States that have been able to disarm the instrumentalizing of ethnicity have done so by rejecting ethnic-based representation. For this reason, the criminal conduct of Victoire Ingabire (convicted and pardoned) has not been decentralized to all Hutus despite her claim that to hold her accountable is to victimize all Hutus.

A key lesson people learned from the genocide was that they had been deceived by its architects that if they participated en masse, none would be held to account. Gacaca courts demystified all that. Consequently, it has been difficult for Ingabire to convince people to subject themselves to criminal behavior, mobilized along ethnic lines.

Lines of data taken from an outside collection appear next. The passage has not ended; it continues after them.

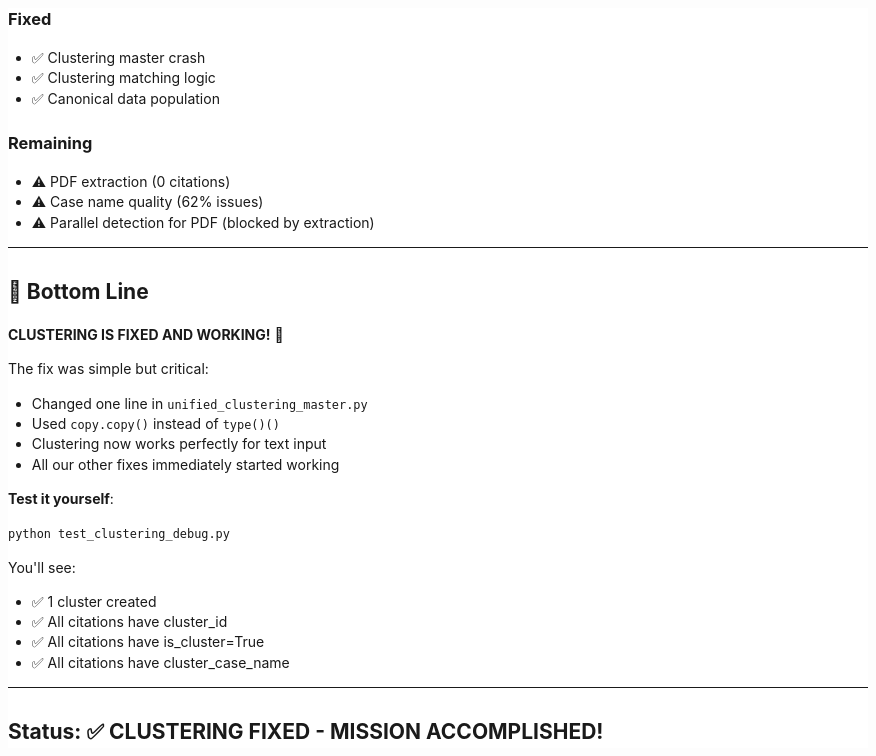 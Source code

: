 ### Fixed
- ✅ Clustering master crash
- ✅ Clustering matching logic
- ✅ Canonical data population

### Remaining
- ⚠️ PDF extraction (0 citations)
- ⚠️ Case name quality (62% issues)
- ⚠️ Parallel detection for PDF (blocked by extraction)

---

## 🎯 **Bottom Line**

**CLUSTERING IS FIXED AND WORKING!** 🎉

The fix was simple but critical:
- Changed one line in `unified_clustering_master.py`
- Used `copy.copy()` instead of `type()()`
- Clustering now works perfectly for text input
- All our other fixes immediately started working

**Test it yourself**:
```bash
python test_clustering_debug.py
```

You'll see:
- ✅ 1 cluster created
- ✅ All citations have cluster_id
- ✅ All citations have is_cluster=True
- ✅ All citations have cluster_case_name

---

## Status: ✅ **CLUSTERING FIXED - MISSION ACCOMPLISHED!**

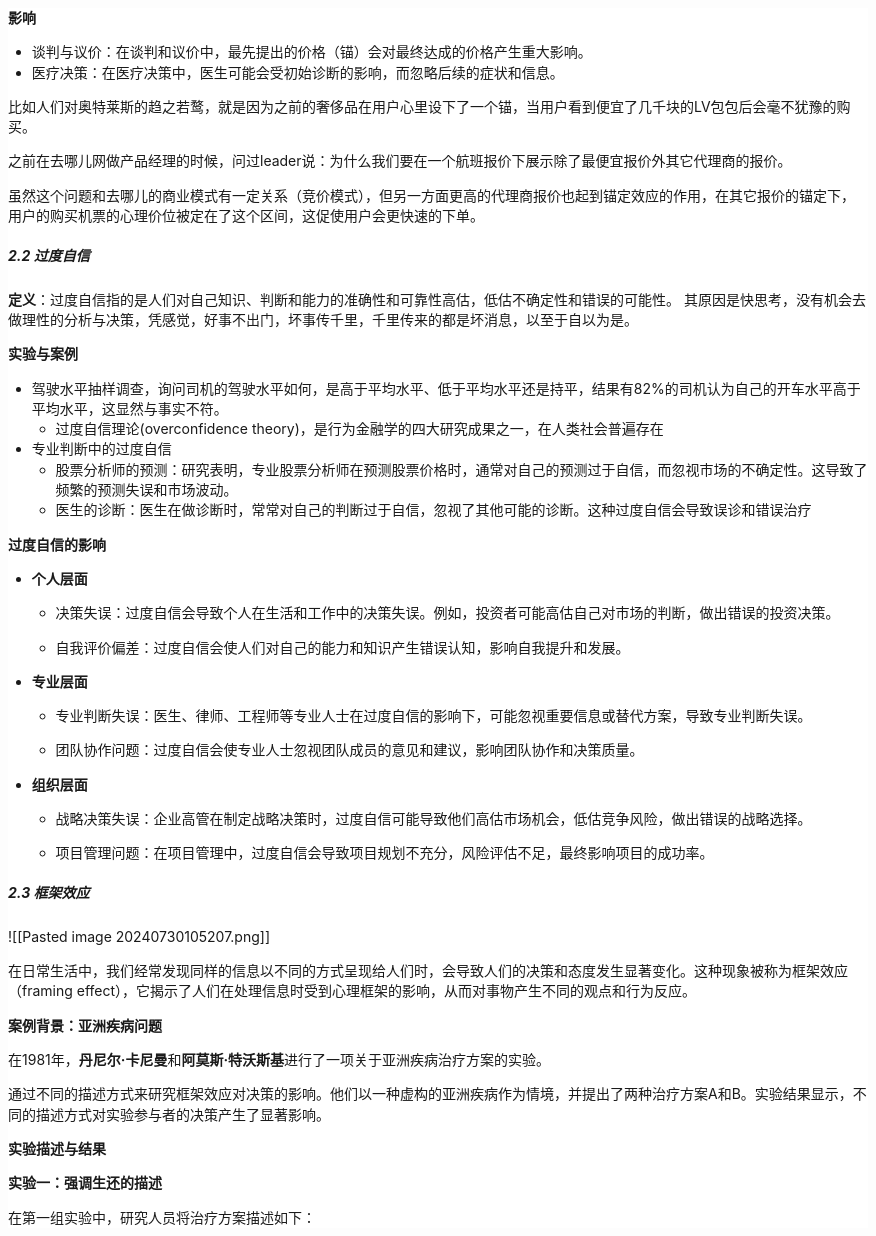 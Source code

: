 **影响**
- 谈判与议价：在谈判和议价中，最先提出的价格（锚）会对最终达成的价格产生重大影响。
- 医疗决策：在医疗决策中，医生可能会受初始诊断的影响，而忽略后续的症状和信息。

比如人们对奥特莱斯的趋之若鹜，就是因为之前的奢侈品在用户心里设下了一个锚，当用户看到便宜了几千块的LV包包后会毫不犹豫的购买。

之前在去哪儿网做产品经理的时候，问过leader说：为什么我们要在一个航班报价下展示除了最便宜报价外其它代理商的报价。

虽然这个问题和去哪儿的商业模式有一定关系（竞价模式），但另一方面更高的代理商报价也起到锚定效应的作用，在其它报价的锚定下，用户的购买机票的心理价位被定在了这个区间，这促使用户会更快速的下单。

##### 2.2 过度自信
**定义**：过度自信指的是人们对自己知识、判断和能力的准确性和可靠性高估，低估不确定性和错误的可能性。
其原因是快思考，没有机会去做理性的分析与决策，凭感觉，好事不出门，坏事传千里，千里传来的都是坏消息，以至于自以为是。

**实验与案例**

- 驾驶水平抽样调查，询问司机的驾驶水平如何，是高于平均水平、低于平均水平还是持平，结果有82%的司机认为自己的开车水平高于平均水平，这显然与事实不符。
	- 过度自信理论(overconfidence theory)，是行为金融学的四大研究成果之一，在人类社会普遍存在  
- 专业判断中的过度自信
	- 股票分析师的预测：研究表明，专业股票分析师在预测股票价格时，通常对自己的预测过于自信，而忽视市场的不确定性。这导致了频繁的预测失误和市场波动。
	- 医生的诊断：医生在做诊断时，常常对自己的判断过于自信，忽视了其他可能的诊断。这种过度自信会导致误诊和错误治疗

**过度自信的影响**

- **个人层面**
	- 决策失误：过度自信会导致个人在生活和工作中的决策失误。例如，投资者可能高估自己对市场的判断，做出错误的投资决策。
	
	- 自我评价偏差：过度自信会使人们对自己的能力和知识产生错误认知，影响自我提升和发展。

- **专业层面**
	- 专业判断失误：医生、律师、工程师等专业人士在过度自信的影响下，可能忽视重要信息或替代方案，导致专业判断失误。
	
	- 团队协作问题：过度自信会使专业人士忽视团队成员的意见和建议，影响团队协作和决策质量。

- **组织层面**
	- 战略决策失误：企业高管在制定战略决策时，过度自信可能导致他们高估市场机会，低估竞争风险，做出错误的战略选择。
	
	- 项目管理问题：在项目管理中，过度自信会导致项目规划不充分，风险评估不足，最终影响项目的成功率。

##### 2.3 框架效应
![[Pasted image 20240730105207.png]]

在日常生活中，我们经常发现同样的信息以不同的方式呈现给人们时，会导致人们的决策和态度发生显著变化。这种现象被称为框架效应（framing effect），它揭示了人们在处理信息时受到心理框架的影响，从而对事物产生不同的观点和行为反应。

 **案例背景：亚洲疾病问题**

在1981年，**丹尼尔·卡尼曼**和**阿莫斯·特沃斯基**进行了一项关于亚洲疾病治疗方案的实验。

通过不同的描述方式来研究框架效应对决策的影响。他们以一种虚构的亚洲疾病作为情境，并提出了两种治疗方案A和B。实验结果显示，不同的描述方式对实验参与者的决策产生了显著影响。


[](https://blog.tangly1024.com/article/framing-effect#855a8d097d6c463fb83c3597530b273a "实验描述与结果")**实验描述与结果**


[](https://blog.tangly1024.com/article/framing-effect#9fc3540d3d5045bb93ea83c54f045d12 "实验一：强调生还的描述")**实验一：强调生还的描述**

在第一组实验中，研究人员将治疗方案描述如下：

Ultimately, Ingabire has to either learn a new politics or accept individual responsibility for her conduct. 

It is therefore a crime of genocide ideology to conceive Hutus as killers, because conceiving them as such was precisely the aim of the architects of genocide. To do so is to align with the thought system of genocide masterminds. For this reason, the descendants of the architects of genocide have no criminal relationship with their forbearers. It is therefore unfortunate the members of JAMBO-ASBL, an association of young people in Belgium that pushes the denialist narrative, have failed to disentangle themselves from that legacy of criminality.   

On the surface, these descendants are genocide deniers. In fact, they are hostages of the ideology of their forbearers that sought to link their tribe to criminality. They were the true enemies of the tribe for which they claimed to speak, a dishonor and burden being carried forward by their offspring.

Rather than conceive criminality as the common denominator of the architects of genocide, they are choosing to see ethnicity as the common denominator. Prejudice has conditioned their self-perception rendering them unable to decipher that criminality is a horizontal (across ethnicities) activity whose responsibility perpetrators seek to evade vertically (within an ethnicity). 

Fighting unity

As noted above, ethnic entrepreneurs seek to assign criminal responsibility to groups rather than individuals. On the contrary, architects of national unity must conceive criminality as a horizontal endeavor. For this reason, the promoters of Ndi Umunyarwanda (Rwandan rather than tribal identity) must underscore that people’s ethnicities do not carry criminal culpability. For genocide, they must also explain that it is the criminals who weaponized Hutuness into criminality because they believed their entrepreneurship to be threatened.

Ndi Umunyarwanda will only manage to nurture national unity if it is able to delink criminality from any group. In so doing, it will leave behind only the goodness of a people ready to conceive one another as compatriots. Only by de-weaponizing ethnicity can you cut the fingers from the trigger of ethnic entrepreneurs, leave them emasculated with the only option available to them being to consider national unity, even if reluctantly.

If successful, the legacy of Ndi Umunyarwanda will be the kind of cooperation that colonialists said Africans are incapable of, an idea that tribal entrepreneurs bequeathed and carried forward at independence. A common identity would be the shield under which every Rwandan, or indeed every African, can find protection in return for patriotism, compatriotism, and solidarity.

This is an unimaginable threat to tribal entrepreneurs.